Posts Tagged ‘web 2.0’

Net Ready 2.0 – Time to Revisit “Net Ready”

August 16th, 2009

Net Ready

It been almost a decade since Net Ready was published (January, 2000) and a lot has changed since then. Now deep into the second major recession since the book encouraged us to operate as much of our business as we can over the Internet, what can we still learn from it – what still applies and what has changed?

The Internet is the most cost effective communications system ever devised since the beginning of man. It uses less energy that smoke signals or jungle drums and provides more information per $ than: telegraph, telephone, telex, and TWX. It has more persistence and reusability than radio or TV (even with Tivo) and is compatible with a wide variety of media: landlines including copper and fiber optics, satellite, microwave and various radios. It is truly an epoch creating technology and one that every business needs to embrace enthusiastically to get and remain competitive.

Web 2.0 and SaaS

How can we cut costs and improve operations and customer satisfaction by becoming Net Ready 2.0? In 2000, the book preached moving as many business functions as possible to the Internet. This is still very good advice but the Internet of 2000 is very different from the Internet of 2009. The current Internet, Web 2.0, is built on the assumption that bandwidth is plentiful and cheap, and for the most part, it is. (The Internet of 2000 still had plenty of dialup access.) What does this mean for business? Well for one thing it means that SasS deployment can support more applications and those applications can have rich media interfaces. So, SaaS (hosted) solutions can cover more of your company needs. Additionally, with Web based applications being available to more casual users, the user interface can now be rich enough to help guide the user through complex applications without lengthy, productivity robbing delays.

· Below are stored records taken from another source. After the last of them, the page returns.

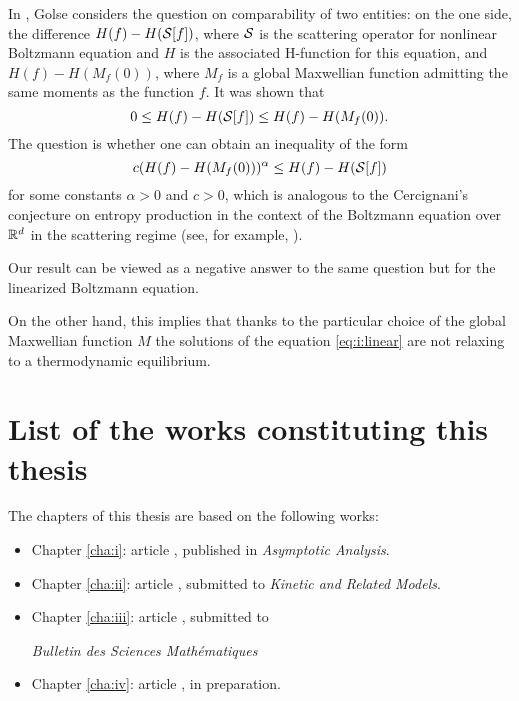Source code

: In \cite{Golse2015Dispersion}, Golse considers the question on comparability of two entities: on the one side, the difference $H(f)-H(\mathcal S [f])$, where $\mathcal S$ is the scattering operator for nonlinear Boltzmann equation and $H$ is the associated H-function for this equation, and $H(f)-H(M_f(0))$, where $M_f$ is a global Maxwellian function admitting the same moments as the function $f$. It was shown that
\[0\le H(f)-H(\mathcal S[f])\le H(f)-H(M_f(0)).\]
The question is whether one can obtain an inequality of the form 
\[c(H(f)-H(M_f(0)))^\alpha\le H(f)-H(\mathcal S[f]) \]
for some constants $\alpha>0$ and $c>0$, which is analogous to the Cercignani's conjecture on entropy production in the context of the Boltzmann equation over ${\mathbb R^d}$ in the scattering regime (see, for example, \cite{Villani2008Entropy}).

Our result can be viewed as a negative answer to the same question but for the linearized Boltzmann equation.

On the other hand, this implies that thanks to the particular choice of the global Maxwellian function $M$ the solutions of the equation \eqref{eq:i:linear} are not relaxing to a thermodynamic equilibrium.


\section{List of the works constituting this thesis} %
\label{sec:list_of_the_works_constituting_this_thesis}
The chapters of this thesis are based on the following works:
\begin{itemize}
	\item Chapter \ref{cha:i}: article \cite{Zakrevskiy2015Euler}, published in \textit{Asymptotic Analysis}.
	\item Chapter \ref{cha:ii}: article \cite{Zakrevskiy2015NavierStokes}, submitted to \textit{Kinetic and Related Models}.
	\item Chapter \ref{cha:iii}: article \cite{Zakrevskiy2015Incompressible}, submitted to \begin{otherlanguage}{french}
		\textit{Bulletin des Sciences Mathématiques}
	\end{otherlanguage}
	\item Chapter \ref{cha:iv}: article \cite{Zakrevskiy2015Global}, in preparation.
\end{itemize}
  


\renewcommand{\theequation}{\thechapter.\thesection.\arabic{equation}}

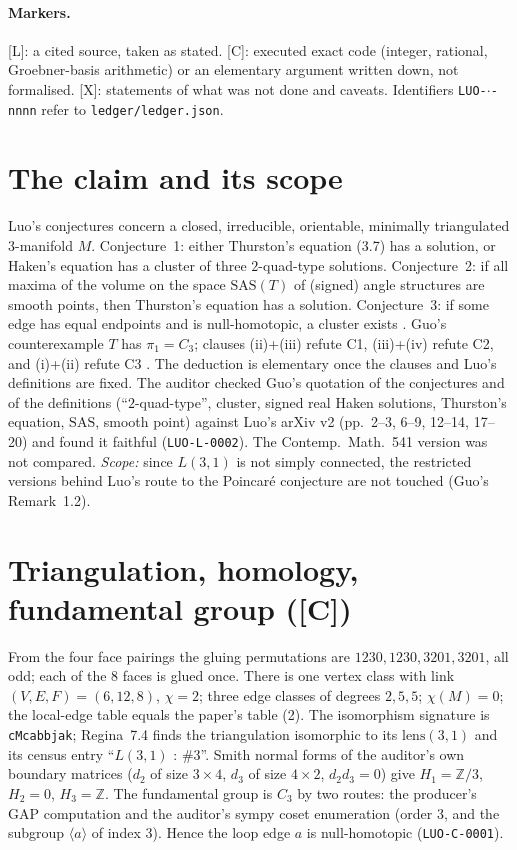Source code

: \documentclass[10pt]{article}
\newcommand{\tier}[1]{\textsf{[#1]}}
\newcommand{\tL}{\tier{L}}
\newcommand{\tC}{\tier{C}}
\newcommand{\tX}{\tier{X}}
\begin{document}
\paragraph{Markers.} \tL{}: a cited source, taken as stated. \tC{}: executed exact code (integer, rational, Groebner-basis arithmetic) or an elementary argument written down, not formalised. \tX{}: statements of what was not done and caveats. Identifiers \texttt{LUO-$\cdot$-nnnn} refer to \texttt{ledger/ledger.json}.

\section{The claim and its scope}\label{sec:claim}
Luo's conjectures concern a closed, irreducible, orientable, minimally triangulated $3$-manifold $M$. Conjecture~1: either Thurston's equation (3.7) has a solution, or Haken's equation has a cluster of three $2$-quad-type solutions. Conjecture~2: if all maxima of the volume on the space $\mathrm{SAS}(T)$ of (signed) angle structures are smooth points, then Thurston's equation has a solution. Conjecture~3: if some edge has equal endpoints and is null-homotopic, a cluster exists \cite{luo}. Guo's counterexample $T$ has $\pi_1=C_3$; clauses (ii)+(iii) refute C1, (iii)+(iv) refute C2, and (i)+(ii) refute C3 \cite{guo}. The deduction is elementary once the clauses and Luo's definitions are fixed. The auditor checked Guo's quotation of the conjectures and of the definitions (``$2$-quad-type'', cluster, signed real Haken solutions, Thurston's equation, $\mathrm{SAS}$, smooth point) against Luo's arXiv v2 (pp.\ 2--3, 6--9, 12--14, 17--20) and found it faithful (\texttt{LUO-L-0002}). The Contemp.\ Math.\ 541 version was not compared. \emph{Scope:} since $L(3,1)$ is not simply connected, the restricted versions behind Luo's route to the Poincar\'e conjecture are not touched (Guo's Remark~1.2).

\section{Triangulation, homology, fundamental group (\tC{})}\label{sec:tri}
From the four face pairings the gluing permutations are $1230,1230,3201,3201$, all odd; each of the $8$ faces is glued once. There is one vertex class with link $(V,E,F)=(6,12,8)$, $\chi=2$; three edge classes of degrees $2,5,5$; $\chi(M)=0$; the local-edge table equals the paper's table (2). The isomorphism signature is \texttt{cMcabbjak}; Regina~7.4 finds the triangulation isomorphic to its $\mathrm{lens}(3,1)$ and its census entry ``$L(3,1)$ : \#3''. Smith normal forms of the auditor's own boundary matrices ($d_2$ of size $3\times4$, $d_3$ of size $4\times2$, $d_2d_3=0$) give $H_1=\mathbb Z/3$, $H_2=0$, $H_3=\mathbb Z$. The fundamental group is $C_3$ by two routes: the producer's GAP computation and the auditor's sympy coset enumeration (order $3$, and the subgroup $\langle a\rangle$ of index $3$). Hence the loop edge $a$ is null-homotopic (\texttt{LUO-C-0001}).
\end{document}

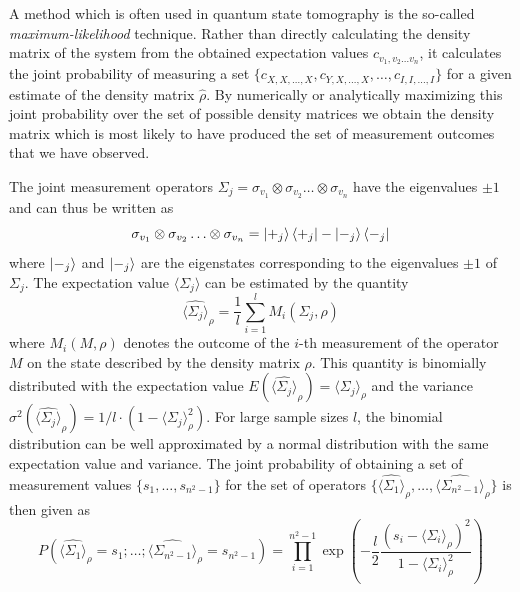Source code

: A method which is often used in quantum state tomography is the so-called {\it maximum-likelihood} technique. Rather than directly calculating the density matrix of the system from the obtained expectation values $c_{v_1,v_2\hdots v_n}$, it calculates the joint probability of measuring a set $\{c_{X,X,\hdots,X},c_{Y,X,\hdots,X},\hdots,c_{I,I,\hdots,I}\}$ for a given estimate of the density matrix $\hat{\rho}$. By numerically or analytically maximizing this joint probability over the set of possible density matrices we obtain the density matrix which is most likely to have produced the set of measurement outcomes that we have observed.

The joint measurement operators $\Sigma_j = \sigma_{v_1}\otimes \sigma_{v_2}\hdots \otimes\sigma_{v_n}$ have the eigenvalues $\pm 1$ and can thus be written as 
\begin{equation}
\sigma_{v_1}\otimes \sigma_{v_2}\hdots \otimes\sigma_{v_n} = \left| +_j \right>\left< +_j \right|-\left| -_j \right>\left< -_j \right|
\end{equation}
where $\left| -_j \right>$ and $\left| -_j \right>$ are the eigenstates corresponding to the eigenvalues $\pm 1$ of $\Sigma_j$. The expectation value $\langle \Sigma_j \rangle$ can be estimated by the quantity
\begin{equation}
\widehat{\langle \Sigma_j \rangle}_\rho = \frac{1}{l}\sum\limits_{i = 1}^l M_i(\Sigma_j,\rho) \label{eq:tomography_measurement_estimator}
\end{equation}
 where $M_i(M,\rho)$ denotes the outcome of the $i$-th measurement of the operator $M$ on the state described by the density matrix $\rho$. This quantity is binomially distributed with the expectation value $E(\widehat{\langle \Sigma_j \rangle}_\rho) = \langle \Sigma_j \rangle_\rho$ and the variance $\sigma^2(\widehat{\langle \Sigma_j \rangle}_\rho) = 1/l \cdot (1-\langle \Sigma_j \rangle_\rho^2)$. For large sample sizes $l$, the binomial distribution can be well approximated by a normal distribution with the same expectation value and variance. The joint probability of obtaining a set of measurement values $\{s_1,\hdots,s_{n^2-1}\}$ for the set of operators $\{\widehat{\langle\Sigma_1 \rangle}_\rho,\hdots,\widehat{\langle\Sigma_{n^2-1} \rangle}_\rho\}$ is then given as
\begin{equation}
P\left(\widehat{\langle \Sigma_1 \rangle }_\rho = s_1;\hdots;\widehat{\langle \Sigma_{n^2-1} \rangle}_\rho =  s_{n^2-1}\right) = \prod\limits_{i = 1}^{n^2-1} \exp{\left(-\frac{l}{2}\frac{(s_i-\langle \Sigma_i \rangle_\rho)^2}{1-\langle \Sigma_i \rangle_\rho^2}\right)}
\end{equation}
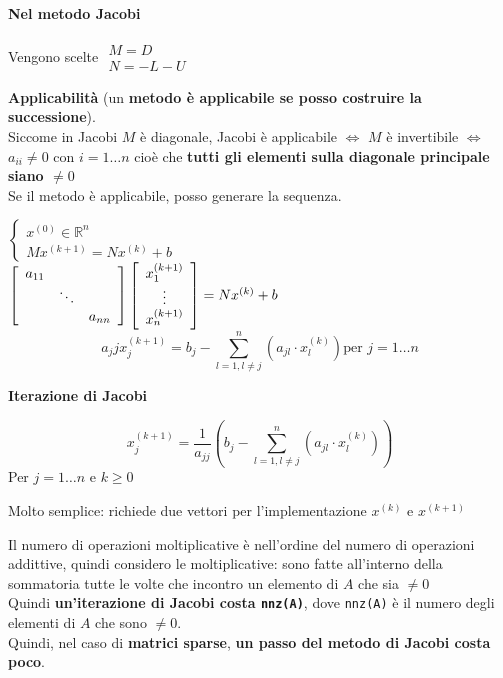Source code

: \documentclass[10pt]{book}
\begin{document}
\paragraph{Nel metodo Jacobi} Vengono scelte $\begin{array}{l}
M = D\\N = -L-U
\end{array}$
\begin{list}{}{}
	\item \textbf{Applicabilità} (un \textbf{metodo è applicabile se posso costruire la successione}).\\
	Siccome in Jacobi $M$ è diagonale, Jacobi è applicabile $\Leftrightarrow$ $M$ è invertibile $\Leftrightarrow$ $a_{ii} \neq 0$ con $i = 1\ldots n$ cioè che \textbf{tutti gli elementi sulla diagonale principale siano $\neq 0$}\\
	Se il metodo è applicabile, posso generare la sequenza.
	\begin{multicols}{2}	
	$\left\{\begin{array}{l}
	x^{(0)} \in \mathbb{R}^n\\
	Mx^{(k+1)} = Nx^{(k)} + b
	\end{array}\right.$\\
	$\left[ \begin{array}{c c c}
	a_{11}\\
	& \ddots\\
	& & a_{nn}
	\end{array}\right] \left[ \begin{array}{c}
	x_1^{(k+1)}\\\vdots\\x_n^{(k+1)}
	\end{array} \right] = Nx^{(k)} + b$
	$$a_jj x_j^{(k+1)} = b_j - \sum_{l = 1, l\neq j}^n \left(a_{jl}\cdot x^{(k)}_l\right)\text{per }j = 1\ldots n$$
	\columnbreak
	\begin{center}
		\textbf{Iterazione di Jacobi}	
	\end{center}
	$$x_j^{(k+1)} = \frac{1}{a_{jj}} \left(b_j - \sum_{l = 1, l\neq j}^n \left(a_{jl}\cdot x^{(k)}_l\right)\right)$$
	Per $j = 1\ldots n$ e $k \geq 0$
	\end{multicols}
	\item Molto semplice: richiede due vettori per l'implementazione $x^{(k)}$ e $x^{(k+1)}$
	\item Il numero di operazioni moltiplicative è nell'ordine del numero di operazioni addittive, quindi considero le moltiplicative: sono fatte all'interno della sommatoria tutte le volte che incontro un elemento di $A$ che sia $\neq 0$\\
	Quindi \textbf{un'iterazione di Jacobi costa \texttt{nnz(A)}}, dove \texttt{nnz(A)} è il numero degli elementi di $A$ che sono $\neq 0$.\\
	Quindi, nel caso di \textbf{matrici sparse}, \textbf{un passo del metodo di Jacobi costa poco}.
\end{list}
\end{document}
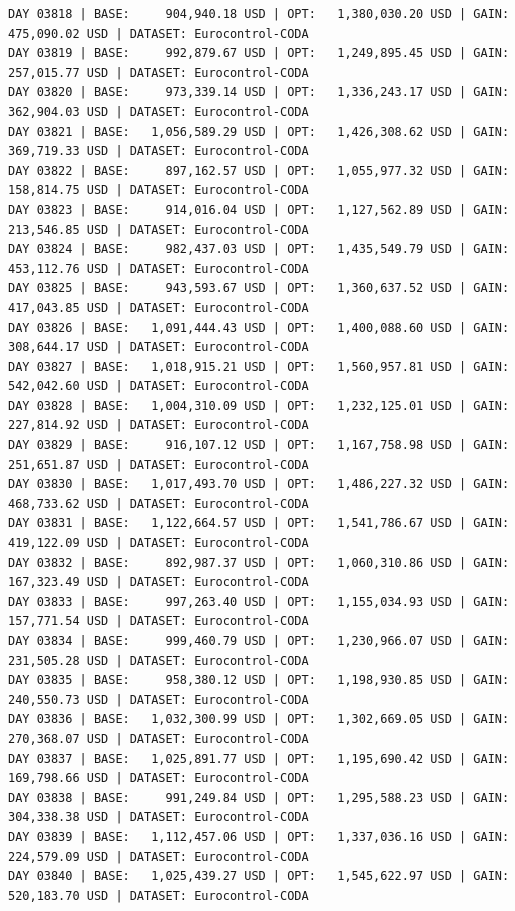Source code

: \documentclass[11pt,a4paper]{article}
\begin{document}
\begin{verbatim}
DAY 03818 | BASE:     904,940.18 USD | OPT:   1,380,030.20 USD | GAIN: 475,090.02 USD | DATASET: Eurocontrol-CODA
DAY 03819 | BASE:     992,879.67 USD | OPT:   1,249,895.45 USD | GAIN: 257,015.77 USD | DATASET: Eurocontrol-CODA
DAY 03820 | BASE:     973,339.14 USD | OPT:   1,336,243.17 USD | GAIN: 362,904.03 USD | DATASET: Eurocontrol-CODA
DAY 03821 | BASE:   1,056,589.29 USD | OPT:   1,426,308.62 USD | GAIN: 369,719.33 USD | DATASET: Eurocontrol-CODA
DAY 03822 | BASE:     897,162.57 USD | OPT:   1,055,977.32 USD | GAIN: 158,814.75 USD | DATASET: Eurocontrol-CODA
DAY 03823 | BASE:     914,016.04 USD | OPT:   1,127,562.89 USD | GAIN: 213,546.85 USD | DATASET: Eurocontrol-CODA
DAY 03824 | BASE:     982,437.03 USD | OPT:   1,435,549.79 USD | GAIN: 453,112.76 USD | DATASET: Eurocontrol-CODA
DAY 03825 | BASE:     943,593.67 USD | OPT:   1,360,637.52 USD | GAIN: 417,043.85 USD | DATASET: Eurocontrol-CODA
DAY 03826 | BASE:   1,091,444.43 USD | OPT:   1,400,088.60 USD | GAIN: 308,644.17 USD | DATASET: Eurocontrol-CODA
DAY 03827 | BASE:   1,018,915.21 USD | OPT:   1,560,957.81 USD | GAIN: 542,042.60 USD | DATASET: Eurocontrol-CODA
DAY 03828 | BASE:   1,004,310.09 USD | OPT:   1,232,125.01 USD | GAIN: 227,814.92 USD | DATASET: Eurocontrol-CODA
DAY 03829 | BASE:     916,107.12 USD | OPT:   1,167,758.98 USD | GAIN: 251,651.87 USD | DATASET: Eurocontrol-CODA
DAY 03830 | BASE:   1,017,493.70 USD | OPT:   1,486,227.32 USD | GAIN: 468,733.62 USD | DATASET: Eurocontrol-CODA
DAY 03831 | BASE:   1,122,664.57 USD | OPT:   1,541,786.67 USD | GAIN: 419,122.09 USD | DATASET: Eurocontrol-CODA
DAY 03832 | BASE:     892,987.37 USD | OPT:   1,060,310.86 USD | GAIN: 167,323.49 USD | DATASET: Eurocontrol-CODA
DAY 03833 | BASE:     997,263.40 USD | OPT:   1,155,034.93 USD | GAIN: 157,771.54 USD | DATASET: Eurocontrol-CODA
DAY 03834 | BASE:     999,460.79 USD | OPT:   1,230,966.07 USD | GAIN: 231,505.28 USD | DATASET: Eurocontrol-CODA
DAY 03835 | BASE:     958,380.12 USD | OPT:   1,198,930.85 USD | GAIN: 240,550.73 USD | DATASET: Eurocontrol-CODA
DAY 03836 | BASE:   1,032,300.99 USD | OPT:   1,302,669.05 USD | GAIN: 270,368.07 USD | DATASET: Eurocontrol-CODA
DAY 03837 | BASE:   1,025,891.77 USD | OPT:   1,195,690.42 USD | GAIN: 169,798.66 USD | DATASET: Eurocontrol-CODA
DAY 03838 | BASE:     991,249.84 USD | OPT:   1,295,588.23 USD | GAIN: 304,338.38 USD | DATASET: Eurocontrol-CODA
DAY 03839 | BASE:   1,112,457.06 USD | OPT:   1,337,036.16 USD | GAIN: 224,579.09 USD | DATASET: Eurocontrol-CODA
DAY 03840 | BASE:   1,025,439.27 USD | OPT:   1,545,622.97 USD | GAIN: 520,183.70 USD | DATASET: Eurocontrol-CODA

\end{verbatim}
\end{document}
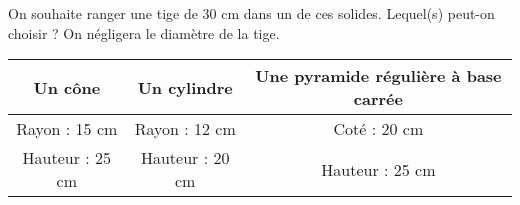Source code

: 
On souhaite ranger une tige de 30 cm dans un de ces solides. Lequel(s) peut-on choisir ? On négligera le diamètre de la tige.

\begin{tabular}{|c|c|c|}
\hline 
Un cône & Un cylindre & Une pyramide régulière à base carrée \\ 
\hline 
Rayon : 15 cm & Rayon : 12 cm & Coté : 20 cm \\ 
Hauteur : 25 cm & Hauteur : 20 cm & Hauteur : 25 cm \\ 
 \hline 
\end{tabular} 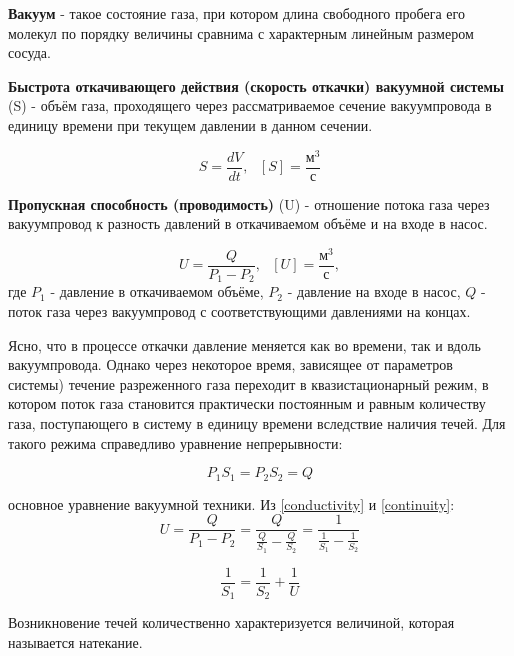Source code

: \documentclass[15pt,a5paper,reqno]{article}
\begin{document}
    \textbf{Вакуум} - такое состояние газа, при котором длина свободного пробега его молекул по порядку величины сравнима с характерным линейным размером сосуда.
    
    \textbf{Быстрота откачивающего действия (скорость откачки) вакуумной системы} (S) - объём газа, проходящего через рассматриваемое сечение вакуумпровода в единицу времени при текущем давлении в данном сечении.
    
    \begin{equation}
        S = \frac{dV}{dt},\>\>\>[S] = \frac{\text{м}^3}{\text{с}}
    \end{equation}
    
    \textbf{Пропускная способность (проводимость)} (U) - отношение потока газа через вакуумпровод к разность давлений в откачиваемом объёме и на входе в насос.
    
    \begin{equation}\label{conductivity}
        U = \frac{Q}{P_1 - P_2},\>\>\>[U] = \frac{\text{м}^3}{\text{с}},
    \end{equation}
    где $P_1$ - давление в откачиваемом объёме, $P_2$ - давление на входе в насос, $Q$ - поток газа через вакуумпровод с соответствующими давлениями на концах.
    
    Ясно, что в процессе откачки давление меняется как во времени, так и вдоль вакуумпровода. Однако через некоторое время, зависящее от параметров системы) течение разреженного газа переходит в квазистационарный режим, в котором поток газа становится практически постоянным и равным количеству газа, поступающего в систему в единицу времени вследствие наличия течей. Для такого режима справедливо уравнение непрерывности:
    
    \begin{equation}\label{continuity}
        P_1S_1 = P_2S_2 = Q
    \end{equation}
    
     основное уравнение вакуумной техники. Из \eqref{conductivity} и \eqref{continuity}:
    \[U = \frac{Q}{P_1 - P_2} = \frac{Q}{\frac{Q}{S_1} - \frac{Q}{S_2}} = \frac{1}{\frac{1}{S_1} - \frac{1}{S_2}}\]
    
    \begin{equation}\label{main}
        \frac{1}{S_1} = \frac{1}{S_2} + \frac{1}{U}
    \end{equation}
    
    Возникновение течей количественно характеризуется величиной, которая называется натекание.
    
\end{document}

SaaS deployment is enjoying rapid market growth, partly because of the deep economic downturn and partly because the technology and applications are getting better. IDC reports that growth is up 50% at the enterprise level and 30% for SMB.

To SaaS or not to SaaS

Let’s look at how hosted applications have grown to either meet or not meet the promise of 2000. A friend of mine, Chuck DeVita, has often said that the best way to deliver an application (hosted verses on-premise) is to deliver it the way the customer wants it. Implicit in Chuck’s statement (Chuck is a very experienced sales executive in Enterprise software) is that there is no one correct answer. It really depends on the needs of the organization. Hosted applications are easier to deploy, especially if you are starting from ground zero and do not have to deal with much legacy data. We are particularly fond of collaboration applications for the SaaS model. Yet, as we get more and more comfortable with Web based applications for collaboration we are sharing more and more sensitive data on the Web.

In particular, when it comes to Web conferencing, we need to pay attention to access security for meetings. The weakest security point in web conferencing is access security. Every web conferencing system today uses meeting IDs and/or passwords as simple access security measures to protect web meetings from unwanted attendance. However, the problem is that meeting IDs and passwords are usually emailed to attendees before scheduled meetings start. This process can easily compromise access security. Your computer screen may be captured within seconds once a hacker intercepts or guesses your meeting ID or password. Once you realize you have been hacked, it is too late to close your meeting.

As we deploy more and more applications on the Web, security will become more and more of an issue. What other issues do you think will become important as we make our businesses “Net Ready”?